La seconda opera in programma è la celebre Sonata in la maggiore op. 47 “A Kreutzer”di L. van Beethoven (1770-1827). Composta tra il 1802 e il 1803 in un periodo di grandi sperimentazioni e cambiamenti stilistici, questa Sonata, sia per dimensioni che per scrittura, supera il tradizionale contesto salottiero per approdare ad un vero e proprio stile concertistico. La Sonata op. 47 è la nona delle dieci sonate per pianoforte e violino scritte da Beethoven ed è la più lunga e la più complessa. Una Sonata che richiede una grande coesione tra i musicisti che non devono mai sovrastarsi ma dialogare costantemente tra tensioni e distensioni, passaggi delicati e cantabili e scariche appassionate ed impetuose. Rodolphe Kreutzer, il violinista a cui è dedicata, non la suonò mai giudicandola “scandalosamente incomprensibile”. Nonostante l’iniziale smarrimento provocato da un lavoro particolarmente audace per le orecchie del pubblico di allora, la Sonata venne poi considerata un capolavoro del genio di Bonn entrando nel repertorio di tutti i grandi violinisti già a partire da metà Ottocento. Lo scrittore russo Lev Tolstoy rimase così colpito dall’ascolto da farne il centro del suo romanzo breve, pubblicato nel 1888, intitolato “La Sonata a Kreutzer”. Il protagonista si macchia del terribile uxoricidio, geloso della profonda complicità che si crea tra la moglie pianista e il violinista con cui suonava la Sonata beethoveniana.

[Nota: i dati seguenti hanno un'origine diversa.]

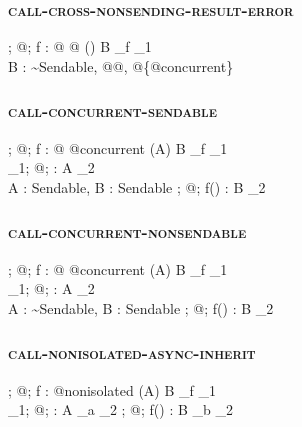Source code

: \subsubsection{\textsc{call-cross-nonsending-result-error}}

  {\Gamma;\; @\kappa;\;  \vdash f : @\sigma\; @\iota\; ()\; \alpha \to B \at \rho_f \dashv \Gamma_1 \\
   B : {\sim}\textsf{Sendable},\; @\kappa \neq @\iota,\; @\iota \notin \{@\textsf{concurrent}\}}
  {}

\subsubsection{\textsc{call-concurrent-sendable}}

  {\Gamma;\; @\kappa;\;  \vdash f : @\sigma\; @\textsf{concurrent}\; (A)\;  \to B \at \rho_f \dashv \Gamma_1 \\
   \Gamma_1;\; @\kappa;\;  \vdash {} : A \at \mathunderscore \dashv \Gamma_2 \\
   A : \textsf{Sendable},\; B : \textsf{Sendable}}
  {\Gamma;\; @\kappa;\;  \vdash {}\; f() : B \at \mathunderscore \dashv \Gamma_2}

\subsubsection{\textsc{call-concurrent-nonsendable}}

  {\Gamma;\; @\kappa;\;  \vdash f : @\sigma\; @\textsf{concurrent}\; (A)\;  \to B \at \rho_f \dashv \Gamma_1 \\
   \Gamma_1;\; @\kappa;\;  \vdash {} : A \at \disconnected \dashv \Gamma_2 \\
   A : {\sim}\textsf{Sendable},\; B : \textsf{Sendable}}
  {\Gamma;\; @\kappa;\;  \vdash {}\; f() : B \at \mathunderscore \dashv \Gamma_2}

\subsubsection{\textsc{call-nonisolated-async-inherit}}

  {\Gamma;\; @\kappa;\;  \vdash f : @\textsf{nonisolated}\; (A)\;  \to B \at \rho_f \dashv \Gamma_1 \\
   \Gamma_1;\; @\kappa;\;  \vdash {} : A \at \rho_a \dashv \Gamma_2}
  {\Gamma;\; @\kappa;\;  \vdash {}\; f() : B \at \rho_b \dashv \Gamma_2}

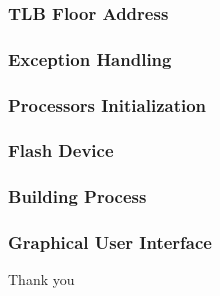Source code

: \documentclass{beamer}
\begin{document}
\begin{frame}
	\frametitle{TLB Floor Address}
\end{frame}

\begin{frame}
	\frametitle{Exception Handling}
\end{frame}

\begin{frame}
	\frametitle{Processors Initialization}
\end{frame}

\begin{frame}
	\frametitle{Flash Device}
\end{frame}

\begin{frame}
	\frametitle{Building Process}
\end{frame}

\begin{frame}
	\frametitle{Graphical User Interface}
\end{frame}

\begin{frame}
	Thank you
\end{frame}
\end{document}
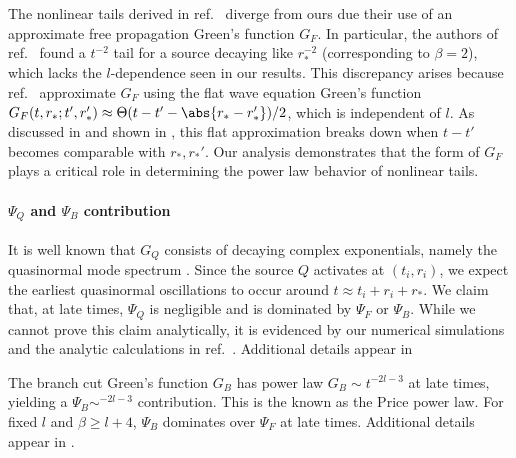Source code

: The nonlinear tails derived in ref.~\cite{Okuzumi:2008ej,Lagos:2022otp} diverge from ours due their use of an approximate free propagation Green's function $G_F$.
In particular, the authors of ref.~\cite{Okuzumi:2008ej,Lagos:2022otp} found a $t^{-2}$ tail for a source decaying like $r_*^{-2}$ (corresponding to $\beta = 2$), which lacks the $l$-dependence seen in our results.
This discrepancy arises because ref.~\cite{Okuzumi:2008ej,Lagos:2022otp} approximate $G_F$ using the flat wave equation Green's function $G_F(t,r_*;t',r_*') \approx \Theta(t - t' - \abs{r_*-r_*'}) / 2$, which is independent of $l$.
As discussed in  and shown in , this flat approximation breaks down when $t-t'$ becomes comparable with $r_*, r_*'$.
Our analysis demonstrates that the form of $G_F$ plays a critical role in determining the power law behavior of nonlinear tails.



\paragraph{$\Psi_Q$ and $\Psi_B$ contribution}
It is well known that $G_Q$ consists of decaying complex exponentials, namely the quasinormal mode spectrum \cite{Leaver:1986gd}.
Since the source $Q$ activates at $(t_i,r_i)$, we expect the earliest quasinormal oscillations to occur around $t \approx t_i + r_i + r_*$.
We claim that, at late times, $\Psi_Q$ is negligible and is dominated by $\Psi_F$ or $\Psi_B$.
While we cannot prove this claim analytically, it is evidenced by our numerical simulations and the analytic calculations in ref.~\cite{Barack:1998bw}.
Additional details appear in 

The branch cut Green's function $G_B$ has power law $G_B \sim t^{-2l-3}$ at late times, yielding a $\Psi_B \sim ^{-2l-3}$ contribution.
This is the known as the Price power law.
For fixed $l$ and $\beta \geq l+4$, $\Psi_B$ dominates over $\Psi_F$ at late times.
Additional details appear in .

Arriviamo nel pieno Romanticismo con il compositore polacco Henryk Wieniawski (1835-1880) e la sua Polonaise brillante in la maggiore op.21. Scritta nel 1870 in due versioni -violino e pianoforte, violino e orchestra- venne eseguita per la prima volta nella versione orchestrale a San Pietroburgo e in Duo a Varsavia. In entrambi casi il violino solista era Wieniawski stesso, che oltre ad essere compositore fu un grandissimo violinista. La Polonaise riscosse subito grande successo e da allora è entrata nel repertorio virtuosistico dei violinisti; nonostante il peculiare virtuosismo del violino, l’aspetto tecnico non risulta mai fine a se stesso, come mera ostentazione di bravura, ma piegato piuttosto alle esigenze espressive.
Il concerto si chiude con la rapsodia da concerto Tzigane, scritta nel 1924 dal compositore francese Maurice Ravel (1875-1937) che la definiva “un pezzo virtuosistico nel gusto di una rapsodia ungherese”. In questo lavoro Ravel ha ripreso il materiale folkloristico e con sapiente eleganza lo ha variato attraverso uno stile improvvisativo che rimanda a quello dei violinisti tzigani ungheresi. Scritto inizialmente per un pianoforte ibrido, chiamato lutheal, in grado di riprodurre suoni simili al cimbalom ungherese, il brano viene abitualmente suonato con un pianoforte tradizionale. Il violino, che ha la parte principale, di estrema difficoltà, dopo la lenta ed espressiva sezione iniziale, lascia spazio al pianoforte che prepara la seconda parte del brano; da qui le melodie si fanno più ritmate e sempre più veloci in un crescendo che conduce allo scoppiettante e travolgente finale.